=== Begin Enclosure ===

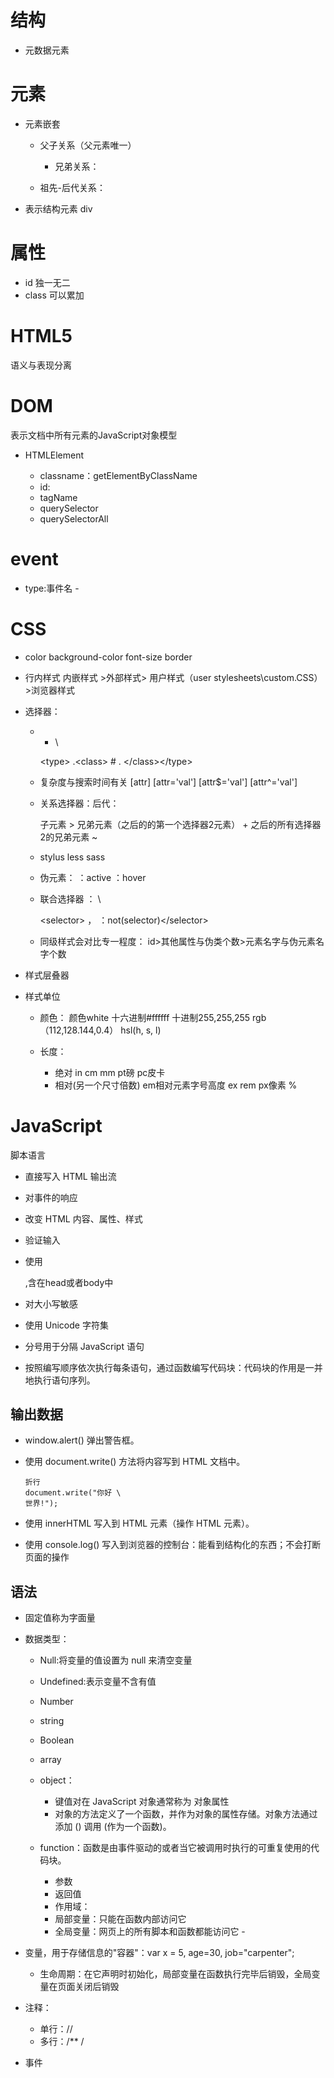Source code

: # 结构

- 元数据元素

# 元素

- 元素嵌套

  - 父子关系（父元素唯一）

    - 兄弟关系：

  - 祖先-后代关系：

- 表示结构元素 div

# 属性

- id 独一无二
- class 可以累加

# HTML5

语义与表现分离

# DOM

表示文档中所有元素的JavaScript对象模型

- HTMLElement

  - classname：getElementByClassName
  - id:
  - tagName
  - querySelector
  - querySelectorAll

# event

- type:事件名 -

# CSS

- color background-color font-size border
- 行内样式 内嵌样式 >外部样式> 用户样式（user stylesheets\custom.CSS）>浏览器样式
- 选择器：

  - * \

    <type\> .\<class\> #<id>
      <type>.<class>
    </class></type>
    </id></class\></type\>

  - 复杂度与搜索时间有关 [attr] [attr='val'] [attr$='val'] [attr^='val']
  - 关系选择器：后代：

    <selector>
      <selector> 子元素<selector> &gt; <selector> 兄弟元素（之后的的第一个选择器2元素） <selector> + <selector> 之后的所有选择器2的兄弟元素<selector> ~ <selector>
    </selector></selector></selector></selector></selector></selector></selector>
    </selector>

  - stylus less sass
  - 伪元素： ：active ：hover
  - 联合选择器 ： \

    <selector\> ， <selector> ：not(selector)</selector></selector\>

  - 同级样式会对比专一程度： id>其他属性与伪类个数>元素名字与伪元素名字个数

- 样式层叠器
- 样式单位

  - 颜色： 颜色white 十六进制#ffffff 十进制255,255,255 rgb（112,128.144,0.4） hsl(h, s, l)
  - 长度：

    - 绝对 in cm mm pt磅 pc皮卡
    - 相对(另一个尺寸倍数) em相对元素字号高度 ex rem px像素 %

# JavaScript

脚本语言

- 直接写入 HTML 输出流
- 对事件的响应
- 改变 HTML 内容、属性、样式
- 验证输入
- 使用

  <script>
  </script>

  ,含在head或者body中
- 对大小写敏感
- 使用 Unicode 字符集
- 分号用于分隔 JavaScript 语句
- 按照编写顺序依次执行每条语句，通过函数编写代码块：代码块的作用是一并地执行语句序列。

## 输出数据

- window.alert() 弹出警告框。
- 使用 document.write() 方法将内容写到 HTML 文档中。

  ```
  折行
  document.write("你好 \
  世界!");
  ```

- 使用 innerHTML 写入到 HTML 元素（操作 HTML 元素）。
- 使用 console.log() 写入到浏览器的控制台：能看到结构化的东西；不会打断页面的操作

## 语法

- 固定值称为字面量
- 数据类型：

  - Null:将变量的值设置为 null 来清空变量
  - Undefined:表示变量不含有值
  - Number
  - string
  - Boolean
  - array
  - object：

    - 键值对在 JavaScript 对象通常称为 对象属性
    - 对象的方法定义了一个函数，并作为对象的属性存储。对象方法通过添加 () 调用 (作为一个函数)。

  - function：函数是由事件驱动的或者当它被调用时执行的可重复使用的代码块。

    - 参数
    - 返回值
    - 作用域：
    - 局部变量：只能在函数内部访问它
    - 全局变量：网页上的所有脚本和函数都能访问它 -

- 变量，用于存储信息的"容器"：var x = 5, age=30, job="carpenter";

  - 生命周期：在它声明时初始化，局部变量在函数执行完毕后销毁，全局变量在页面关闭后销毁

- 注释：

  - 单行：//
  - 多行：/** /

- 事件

=== End Enclosure ===
=== Begin Enclosure ===

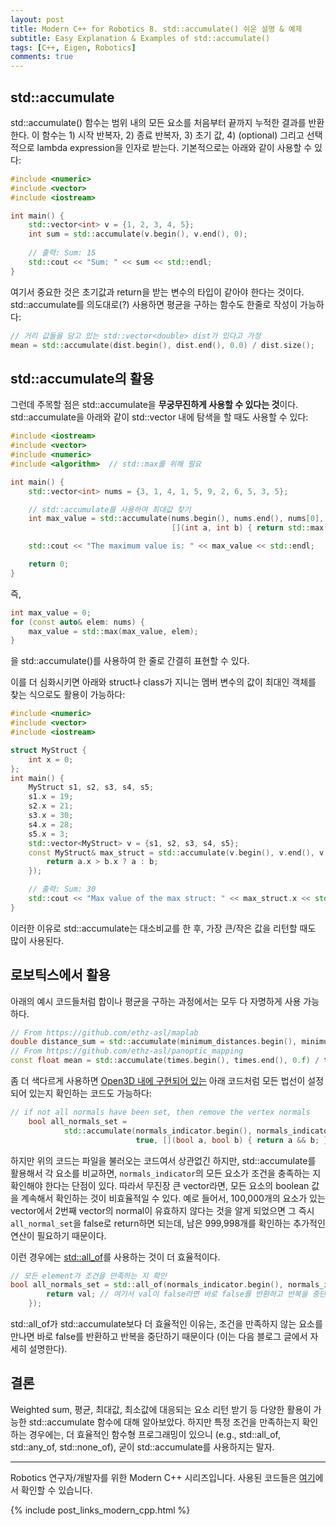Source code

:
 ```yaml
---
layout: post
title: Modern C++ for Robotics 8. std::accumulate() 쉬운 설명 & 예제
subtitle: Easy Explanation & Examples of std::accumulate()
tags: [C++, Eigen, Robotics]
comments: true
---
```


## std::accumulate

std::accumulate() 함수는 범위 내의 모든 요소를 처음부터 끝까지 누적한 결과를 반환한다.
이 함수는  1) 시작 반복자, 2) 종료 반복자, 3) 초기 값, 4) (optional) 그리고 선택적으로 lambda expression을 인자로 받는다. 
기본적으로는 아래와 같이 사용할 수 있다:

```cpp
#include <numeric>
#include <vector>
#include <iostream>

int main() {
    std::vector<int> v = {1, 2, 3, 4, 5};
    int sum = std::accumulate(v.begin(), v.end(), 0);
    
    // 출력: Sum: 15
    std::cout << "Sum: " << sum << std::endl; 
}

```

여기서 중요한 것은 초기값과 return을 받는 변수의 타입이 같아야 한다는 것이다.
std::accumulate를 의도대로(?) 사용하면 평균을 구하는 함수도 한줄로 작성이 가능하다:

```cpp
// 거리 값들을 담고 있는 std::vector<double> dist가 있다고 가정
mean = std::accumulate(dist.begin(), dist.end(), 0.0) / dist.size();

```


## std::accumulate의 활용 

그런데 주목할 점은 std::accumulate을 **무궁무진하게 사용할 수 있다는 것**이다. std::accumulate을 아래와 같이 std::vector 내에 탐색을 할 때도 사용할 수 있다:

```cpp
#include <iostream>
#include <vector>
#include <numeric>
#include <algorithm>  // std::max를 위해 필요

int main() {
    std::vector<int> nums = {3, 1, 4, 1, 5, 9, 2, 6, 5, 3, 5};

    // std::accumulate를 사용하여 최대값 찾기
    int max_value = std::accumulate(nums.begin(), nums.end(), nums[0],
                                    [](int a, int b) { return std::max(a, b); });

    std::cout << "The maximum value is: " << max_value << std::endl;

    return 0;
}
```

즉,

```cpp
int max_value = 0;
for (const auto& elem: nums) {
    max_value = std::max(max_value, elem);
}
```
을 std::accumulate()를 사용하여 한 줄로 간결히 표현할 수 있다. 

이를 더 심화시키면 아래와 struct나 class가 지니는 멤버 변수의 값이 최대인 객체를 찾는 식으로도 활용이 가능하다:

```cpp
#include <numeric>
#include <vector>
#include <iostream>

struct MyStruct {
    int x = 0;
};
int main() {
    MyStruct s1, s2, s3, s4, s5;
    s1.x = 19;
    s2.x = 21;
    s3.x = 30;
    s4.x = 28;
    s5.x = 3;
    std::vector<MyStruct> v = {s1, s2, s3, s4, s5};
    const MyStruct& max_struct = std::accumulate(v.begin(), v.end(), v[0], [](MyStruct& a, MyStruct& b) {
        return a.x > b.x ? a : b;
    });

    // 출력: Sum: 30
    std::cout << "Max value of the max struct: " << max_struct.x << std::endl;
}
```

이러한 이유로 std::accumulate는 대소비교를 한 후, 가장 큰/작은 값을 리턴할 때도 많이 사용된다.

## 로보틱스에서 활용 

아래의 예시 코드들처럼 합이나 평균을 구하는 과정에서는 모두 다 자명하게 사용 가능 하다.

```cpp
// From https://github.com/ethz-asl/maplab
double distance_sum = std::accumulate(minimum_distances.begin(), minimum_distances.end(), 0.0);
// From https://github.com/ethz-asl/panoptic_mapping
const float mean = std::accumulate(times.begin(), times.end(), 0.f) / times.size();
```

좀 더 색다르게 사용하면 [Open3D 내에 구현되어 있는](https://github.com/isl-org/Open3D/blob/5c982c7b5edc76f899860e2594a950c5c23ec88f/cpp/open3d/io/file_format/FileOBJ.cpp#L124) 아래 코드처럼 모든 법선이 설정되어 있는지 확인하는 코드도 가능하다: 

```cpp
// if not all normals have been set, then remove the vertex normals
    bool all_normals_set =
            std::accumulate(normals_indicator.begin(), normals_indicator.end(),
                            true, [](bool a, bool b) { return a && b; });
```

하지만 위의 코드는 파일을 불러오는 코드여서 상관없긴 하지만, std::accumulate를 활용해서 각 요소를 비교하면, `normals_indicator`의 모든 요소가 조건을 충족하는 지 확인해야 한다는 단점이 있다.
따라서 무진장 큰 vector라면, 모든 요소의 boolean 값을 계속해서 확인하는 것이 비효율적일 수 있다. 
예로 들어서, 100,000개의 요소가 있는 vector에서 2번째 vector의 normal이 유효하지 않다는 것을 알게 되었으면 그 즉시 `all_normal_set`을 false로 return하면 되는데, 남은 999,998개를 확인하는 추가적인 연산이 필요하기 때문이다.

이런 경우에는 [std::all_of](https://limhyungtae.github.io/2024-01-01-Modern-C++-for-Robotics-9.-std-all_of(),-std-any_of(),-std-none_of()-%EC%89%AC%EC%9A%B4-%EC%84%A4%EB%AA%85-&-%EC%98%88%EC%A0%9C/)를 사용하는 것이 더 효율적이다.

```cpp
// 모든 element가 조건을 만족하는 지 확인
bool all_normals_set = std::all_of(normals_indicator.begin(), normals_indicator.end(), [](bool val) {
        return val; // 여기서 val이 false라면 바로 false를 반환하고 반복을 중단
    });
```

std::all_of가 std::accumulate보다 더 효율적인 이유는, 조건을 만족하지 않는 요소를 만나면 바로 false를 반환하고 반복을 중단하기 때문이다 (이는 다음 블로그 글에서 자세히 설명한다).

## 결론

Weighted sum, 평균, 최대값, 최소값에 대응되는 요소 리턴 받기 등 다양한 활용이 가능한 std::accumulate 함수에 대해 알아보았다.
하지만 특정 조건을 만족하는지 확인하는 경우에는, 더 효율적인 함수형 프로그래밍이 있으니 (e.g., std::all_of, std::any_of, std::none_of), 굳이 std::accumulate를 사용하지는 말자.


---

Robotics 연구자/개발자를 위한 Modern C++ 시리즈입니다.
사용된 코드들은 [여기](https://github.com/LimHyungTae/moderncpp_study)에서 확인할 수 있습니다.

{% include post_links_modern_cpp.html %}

=== End Enclosure ===

=== Exercise details ===
Search the material for the word "사용하여" and copy every matching line.

=== Answer to this problem ===
    // std::accumulate를 사용하여 최대값 찾기
을 std::accumulate()를 사용하여 한 줄로 간결히 표현할 수 있다. 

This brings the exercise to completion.